I know people who have felt dead or wanted to die, and who live fully and joyously today.  I know people, myself included through my struggles with depression and addiction, who can relate very viscerally to resurrection.

I suspect if you stop to think about your own life and what you have lived through, so can you.

I have never sat down with someone who has been through such a situation and heard them say, " I really need to buy a Ferrari" or "I really need a bigger house".  I have heard them say, "I need to spend more time with my family" or "I need to give back to my community".

This is the whole point about resurrection: it is about change.  Not a change from life to death and back to life again, but a change in our hearts and minds an spirits that realigns our priorities and our perceptions of the world around us and our place in it.  Resurrection in that sense is new life indeed, and when you are resurrected, you have to live your life differently.

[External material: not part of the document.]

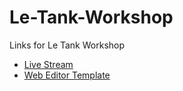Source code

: # Le-Tank-Workshop

Links for Le Tank Workshop

* [Live Stream](https://youtu.be/yEYgXP04GpI)
* [Web Editor Template](https://editor.p5js.org/codingtrain/sketches/B1ZSZP1M4)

What we need to understand is that we are already a resurrected people, you and I.  Through Christ, as Christians, we have been brought to life and Christ has beckoned us from the door of the tomb.

But few of us act like it.  Too often, we forget or ignore this superlative aspect of our faith.  Why?

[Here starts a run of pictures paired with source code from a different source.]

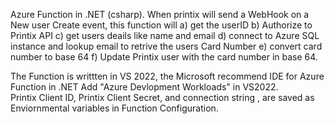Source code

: Azure Function in .NET (csharp). 
When printix will send a WebHook on a New user Create event, this function will 
a) get the userID 
b) Authorize to Printix API 
c) get users deails like name and email 
d) connect to Azure SQL instance and lookup email to retrive the users Card Number 
e) convert card number to base 64 
f) Update Printix user with the card number in base 64.

The Function is writtten in VS 2022, the Microsoft recommend IDE for Azure Function in .NET
Add  "Azure Devlopment Workloads" in VS2022.  
Printix Client ID, Printix Client Secret, and connection string , are saved as Enviornmental variables in Function Configuration.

I think like Lazarus, we are bound.  God resurrects, brings us back from the brink, helps us to overcome, but He does not do the work for us.  Like Christ, God beckons us from the door of the tomb, inviting us to cast off the things that bind us and to stagger blinking into the sunshine of new life.

What are the things that bind us?  What are the things that prevent us from exiting our tomb and grasping that new life?  Greed, selfishness, anger, fear, laziness, hopelessness...these are just a few of the things that could bind us and keep us in our tombs.

I had a mentor who used to say, "Whoever or whatever keeps you up in the middle of the night is what binds you".

Certainly we have all lain awake at night pondering a situation or person, rolling over anger, worry or regret.

Don't get me wrong, some things are worth getting angry about, some things are genuinely worrisome and I am not inviting people to a life of cavalier recklessness.  But I am inviting us all to cast of the things that bind us and prevent us from living happy, joyous and free.

Whatever binds you this Lenten season, whatever your tomb is made of, I hope you can walk out of it and live the resurrected life.